After returning to California, August 16, 2023
Please see my full year trip log Sept. 2022 – Sept. 2023
I’ll spare you the drama of my personal life – and there’s lots, so you’re welcome – I’ll stick to the logistical and technological developments in the year after my return from Africa/Nepal.
MECS finalized approval to provide $40,000 through ASEI starting early 2024.
Some of the group projects in the service-learning “Appropriate Technology” worked with ISEC collaborators. The classes were more meaningful and engaging because I personally worked with almost every collaborator worked with:
The policy and politics class dedicated to studying development was winter quarter: Appropriate Technology for the World’s People, development” UNIV/PSC 391. Some interesting groups:
– #1 supported the boarding school for Maasai girls that our friend Mesha founded in Arusha.

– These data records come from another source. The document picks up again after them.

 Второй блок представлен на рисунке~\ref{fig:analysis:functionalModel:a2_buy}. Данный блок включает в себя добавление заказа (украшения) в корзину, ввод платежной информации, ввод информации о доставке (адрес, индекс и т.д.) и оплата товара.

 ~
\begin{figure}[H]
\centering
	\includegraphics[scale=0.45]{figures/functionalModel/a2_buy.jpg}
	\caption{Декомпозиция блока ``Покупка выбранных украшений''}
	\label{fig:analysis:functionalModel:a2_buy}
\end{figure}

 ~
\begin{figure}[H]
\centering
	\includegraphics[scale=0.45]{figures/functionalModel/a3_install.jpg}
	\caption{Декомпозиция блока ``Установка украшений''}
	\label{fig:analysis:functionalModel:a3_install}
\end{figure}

– #3 helped Salma in Togo develop his Demo Farm.
– #4 looked at progress with ISEC building in all the collaborators.
– #7 studied ISEC-building in Nepal
– #8 studied ISEC-Building with Bidjanga in Cameroon
– #9 studied Alexis’s efforts to promote direct drive solar electricity in Puerto Rico.
The “design and build” class was winter quarter: Appropriate Technology for the World’s People, design” UNIV/PSC 392. Some interesting groups:
– #1 Studied thin-walled concrete construction with ASEI in Uganda.
– #2 Designed and built a Solar Dehydrator for Salma’s Demo Farm in Togo.
– #4 Designed and built tuning pegs for guitars with Bruno from Kindle Vocational School in Salima, Malawi.
– #5 Designed a low-cost home solar PV system for installation in the Navajo Nation by local schools, mentored by Cal Poly’s “Skip the Grid” during spring break.
– #6 Building an insulated Mitad for making Injera with Betty in Addis Ababa, Ethopia.
During the summer, 2024, 5 full-time research students (funded by the Frost Program and by Barry Butler, of Butler Sun Solutions), work in two groups:
1) Electronic power control, optimizing power delivered from the solar panel.
2) ISEC construction, in particular with concrete, largely a continuation of what group #1 from 392 did with ASEI.
Notable Accomplishments:
The quality of thin-walled concrete can be improved by using vibrations to remove air pockets in much the same way it is done in bulk concrete pours:
– See this video showing industrial vibrations in bulk concrete pour.
– Using a common muscle massage “gun”, please see two videos on the molding concrete website showing how the concrete mixture liquifies when vibrated, removing air bubbles through the steel mesh in the think concrete pour.
– We are testing a power optimizer that consists of fewer than 15 components with a total cost of less than $2. Details to follow.